→ **PROBLEM TO WORK ON**
Restrict the output to the lines below starting at the one that contains "value require consulting" and ending at the one that contains "[@Yu1998; @Shoshani1999; @Stockinger2004].", and restate them word for word, both ends included.

→ **EXERCISE DATA**

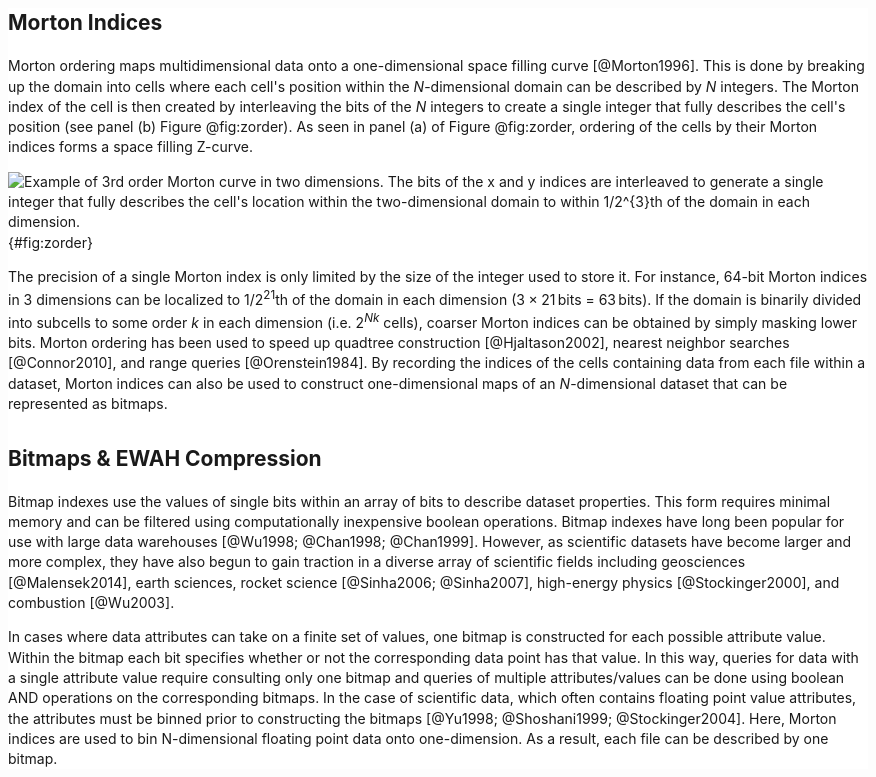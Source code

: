 Morton Indices
--------------

Morton ordering maps multidimensional data onto a one-dimensional space
filling curve [@Morton1996]. This is done by breaking up the domain into
cells where each cell's position within the $N$-dimensional domain can
be described by $N$ integers. The Morton index of the cell is then
created by interleaving the bits of the $N$ integers to create a single
integer that fully describes the cell's position (see panel (b) Figure
@fig:zorder). As seen
in panel (a) of Figure @fig:zorder, ordering of the cells by their Morton indices
forms a space filling Z-curve.

![
Example of 3rd order Morton curve in two dimensions.
The bits of the $x$ and $y$ indices are interleaved to generate a single integer that fully describes the cell's location within the two-dimensional domain to within $1/2^{3}$th of the domain in each dimension.
](../images/zorder.png){#fig:zorder}

The precision of a single Morton index is only limited by the size of
the integer used to store it. For instance, 64-bit Morton indices in 3
dimensions can be localized to $1/2^{21}$th of the domain in each
dimension ($3\times21$ bits = 63 bits). If the domain is binarily
divided into subcells to some order $k$ in each dimension (i.e. $2^{Nk}$
cells), coarser Morton indices can be obtained by simply masking lower
bits. Morton ordering has been used to speed up quadtree construction
[@Hjaltason2002], nearest neighbor searches [@Connor2010], and range
queries [@Orenstein1984]. By recording the indices of the cells
containing data from each file within a dataset, Morton indices can also
be used to construct one-dimensional maps of an $N$-dimensional dataset
that can be represented as bitmaps.

Bitmaps & EWAH Compression
--------------------------

Bitmap indexes use the values of single bits within an array of bits to
describe dataset properties. This form requires minimal memory and can
be filtered using computationally inexpensive boolean operations. Bitmap
indexes have long been popular for use with large data warehouses
[@Wu1998; @Chan1998; @Chan1999]. However, as scientific datasets have
become larger and more complex, they have also begun to gain traction in
a diverse array of scientific fields including geosciences
[@Malensek2014], earth sciences, rocket science
[@Sinha2006; @Sinha2007], high-energy physics [@Stockinger2000], and
combustion [@Wu2003].

In cases where data attributes can take on a finite set of values, one
bitmap is constructed for each possible attribute value. Within the
bitmap each bit specifies whether or not the corresponding data point
has that value. In this way, queries for data with a single attribute
value require consulting only one bitmap and queries of multiple
attributes/values can be done using boolean AND operations on the
corresponding bitmaps. In the case of scientific data, which often
contains floating point value attributes, the attributes must be binned
prior to constructing the bitmaps
[@Yu1998; @Shoshani1999; @Stockinger2004]. Here, Morton indices are used
to bin N-dimensional floating point data onto one-dimension. As a
result, each file can be described by one bitmap.


[^1]: Manuscript received Sept. 1, 2016. This publication is supported
[^2]: The authors are with the National Center for Supercomputing
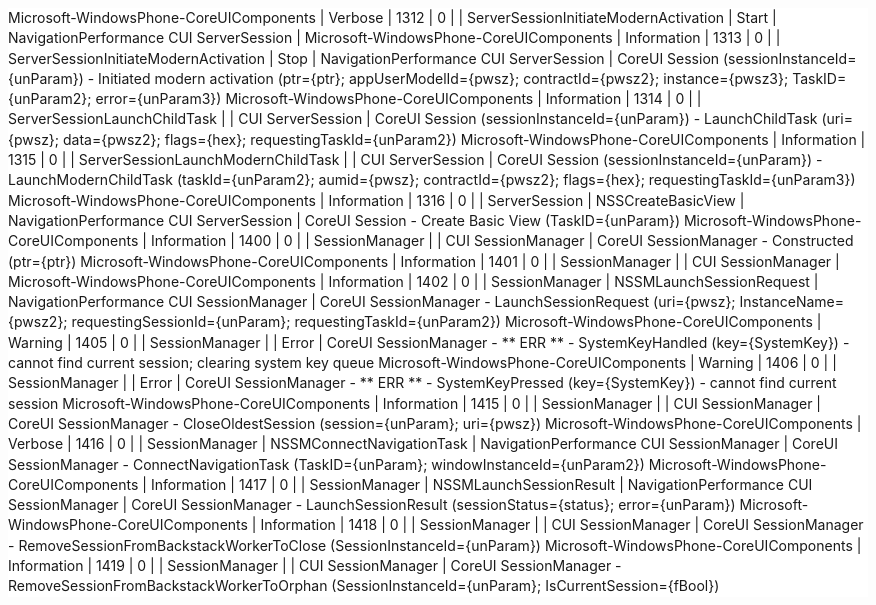 Microsoft-WindowsPhone-CoreUIComponents  |  Verbose      |  1312      |  0        |           |  ServerSessionInitiateModernActivation                               |  Start                                       |  NavigationPerformance CUI ServerSession                                 |
Microsoft-WindowsPhone-CoreUIComponents  |  Information  |  1313      |  0        |           |  ServerSessionInitiateModernActivation                               |  Stop                                        |  NavigationPerformance CUI ServerSession                                 |  CoreUI Session (sessionInstanceId={unParam}) - Initiated modern activation (ptr={ptr}; appUserModelId={pwsz}; contractId={pwsz2}; instance={pwsz3}; TaskID={unParam2}; error={unParam3})
Microsoft-WindowsPhone-CoreUIComponents  |  Information  |  1314      |  0        |           |  ServerSessionLaunchChildTask                                        |                                              |  CUI ServerSession                                                       |  CoreUI Session (sessionInstanceId={unParam}) - LaunchChildTask (uri={pwsz}; data={pwsz2}; flags={hex}; requestingTaskId={unParam2})
Microsoft-WindowsPhone-CoreUIComponents  |  Information  |  1315      |  0        |           |  ServerSessionLaunchModernChildTask                                  |                                              |  CUI ServerSession                                                       |  CoreUI Session (sessionInstanceId={unParam}) - LaunchModernChildTask (taskId={unParam2}; aumid={pwsz}; contractId={pwsz2}; flags={hex}; requestingTaskId={unParam3})
Microsoft-WindowsPhone-CoreUIComponents  |  Information  |  1316      |  0        |           |  ServerSession                                                       |  NSSCreateBasicView                          |  NavigationPerformance CUI ServerSession                                 |  CoreUI Session - Create Basic View (TaskID={unParam})
Microsoft-WindowsPhone-CoreUIComponents  |  Information  |  1400      |  0        |           |  SessionManager                                                      |                                              |  CUI SessionManager                                                      |  CoreUI SessionManager - Constructed (ptr={ptr})
Microsoft-WindowsPhone-CoreUIComponents  |  Information  |  1401      |  0        |           |  SessionManager                                                      |                                              |  CUI SessionManager                                                      |
Microsoft-WindowsPhone-CoreUIComponents  |  Information  |  1402      |  0        |           |  SessionManager                                                      |  NSSMLaunchSessionRequest                    |  NavigationPerformance CUI SessionManager                                |  CoreUI SessionManager - LaunchSessionRequest (uri={pwsz}; InstanceName={pwsz2}; requestingSessionId={unParam}; requestingTaskId={unParam2})
Microsoft-WindowsPhone-CoreUIComponents  |  Warning      |  1405      |  0        |           |  SessionManager                                                      |                                              |  Error                                                                   |  CoreUI SessionManager - ** ERR ** - SystemKeyHandled (key={SystemKey}) - cannot find current session; clearing system key queue
Microsoft-WindowsPhone-CoreUIComponents  |  Warning      |  1406      |  0        |           |  SessionManager                                                      |                                              |  Error                                                                   |  CoreUI SessionManager - ** ERR ** - SystemKeyPressed (key={SystemKey}) - cannot find current session
Microsoft-WindowsPhone-CoreUIComponents  |  Information  |  1415      |  0        |           |  SessionManager                                                      |                                              |  CUI SessionManager                                                      |  CoreUI SessionManager - CloseOldestSession (session={unParam}; uri={pwsz})
Microsoft-WindowsPhone-CoreUIComponents  |  Verbose      |  1416      |  0        |           |  SessionManager                                                      |  NSSMConnectNavigationTask                   |  NavigationPerformance CUI SessionManager                                |  CoreUI SessionManager - ConnectNavigationTask (TaskID={unParam}; windowInstanceId={unParam2})
Microsoft-WindowsPhone-CoreUIComponents  |  Information  |  1417      |  0        |           |  SessionManager                                                      |  NSSMLaunchSessionResult                     |  NavigationPerformance CUI SessionManager                                |  CoreUI SessionManager - LaunchSessionResult (sessionStatus={status}; error={unParam})
Microsoft-WindowsPhone-CoreUIComponents  |  Information  |  1418      |  0        |           |  SessionManager                                                      |                                              |  CUI SessionManager                                                      |  CoreUI SessionManager - RemoveSessionFromBackstackWorkerToClose (SessionInstanceId={unParam})
Microsoft-WindowsPhone-CoreUIComponents  |  Information  |  1419      |  0        |           |  SessionManager                                                      |                                              |  CUI SessionManager                                                      |  CoreUI SessionManager - RemoveSessionFromBackstackWorkerToOrphan (SessionInstanceId={unParam}; IsCurrentSession={fBool})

→ **OUTPUT FOR THIS EXERCISE**
value require consulting only one bitmap and queries of multiple
attributes/values can be done using boolean AND operations on the
corresponding bitmaps. In the case of scientific data, which often
contains floating point value attributes, the attributes must be binned
prior to constructing the bitmaps
[@Yu1998; @Shoshani1999; @Stockinger2004]. Here, Morton indices are used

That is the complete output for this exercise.